The shortest circular path problem is a generalization of the standard
shortest path problem. While the standard shortest path problem aims at
finding a shortest path between two known nodes in a graph, the
shortest *circular* path
problem is to find a closed path with minimum cost. This problem is
more difficult than the standard shortest path problem, since no
explicit start or end node is known.

The most frequently used brute-force approach to shortest circular paths has a complexity of O(n^3). Our algorithm reduces the worst-case complexity to only O(n^2 log n), while being close to O(n^2) in practice.

Applications of shortest circular paths are in contour-based object segmentation, shape matching, DNA sequence comparison, or cyclic code decoders.

Version 1, see ICCV paper. Version 2 will be disclosed after publication.

Shown are the computation times in seconds for worst-case inputs (noise). The brute-force dynamic programming approach with O(n^3) is not shown, since it is much slower.

For comparison: Appleton is about O(n^2.6), Maes is O(n^2 log n).

For segmentation, we built a convenient user interface, in which the user coarsely marks the object of interest with a broad corridor. The image content in the corridor is flattened to achieve approximately the effect of obtaining a length-normalized shortest path solution.

The flattened corridor-graph that resulted from marking one of the cells looks as follows:

The shortest circular path is computed in horizontal direction and the obtained path is mapped back to the input image coordinates to give the object contour in the input image.

A more complex example:

For shape-matching, correspondences between points on two contours have
to be identified. Parameterizing the contours with *i* and
*j*, respectively, gives a 2D grid graph with nodes *v_{i;j}*,
where each node is attributed with a cost, obtained from local shape
characteristics. Finding a minimum-cost circular path in this graph
gives corresponding points on the two contours.

An example path found is shown below. Note that the edges connect the nodes in a torus topology.

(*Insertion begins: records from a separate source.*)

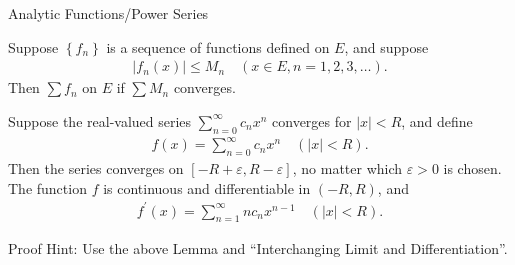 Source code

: \documentclass[10pt,xcolor=table,dvipsnames]{beamer}
\begin{document}
\begin{frame}{Analytic Functions/Power Series}
\vspace{-0.3cm}
\begin{Lemma}
  {\small  Suppose $\left\{f_n\right\}$ is a sequence of functions defined on $E$, and suppose
\begin{align*}
\left|f_n(x)\right| \leq M_n \quad(x \in E, n=1,2,3, \ldots) .
\end{align*}
Then $\sum f_n$  on $E$ if $\sum M_n$ converges.}
\end{Lemma}
\pause
\vspace{-0.3cm}
\begin{Theorem}
{\small   Suppose the real-valued series
$\sum_{n=0}^{\infty} c_n x^n$
converges for $|x|<R$, and define
\begin{align}
f(x)=\sum_{n=0}^{\infty} c_n x^n \quad(|x|<R) .
\end{align}
Then the series converges  on $[-R+\varepsilon, R-\varepsilon]$, no matter which $\varepsilon>0$ is chosen. The function $f$ is continuous and differentiable in $(-R, R)$, and
\begin{align}
f^{\prime}(x)=\sum_{n=1}^{\infty} n c_n x^{n-1} \quad(|x|<R) .
\end{align} 
}
\end{Theorem}
{\small Proof Hint: Use the above Lemma and ``Interchanging Limit and Differentiation''.}


\end{frame}
\end{document}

In the picture below, the actual graph has been duplicated and the red-lines identify corresponding, connected nodes.

- Dirk Farin, Peter H. N. de With: "
**Shortest Circular Paths on Planar Graphs**" in 27th Symposium on Information Theory in the Benelux, vol. p. 117-124, June 2006, Noordwijk, Netherlands. - Dirk Farin, Magnus Pfeffer, Peter H. N. de
With, Wolfgang Effelsberg: "
**Corrisor Scissors: A Semi-Automatic Segmentation Tool Employing Minimum-Cost Circular Paths**" in International Conference on Image Processing (ICIP), vol. p. 1177-1180, Oct 2004, Singapore. - Frank Schmidt, Dirk Farin, Daniel Cremers: "Fast Matching of Planar Shapes in Sub-cubic Runtime", accepted for ICCV 2007.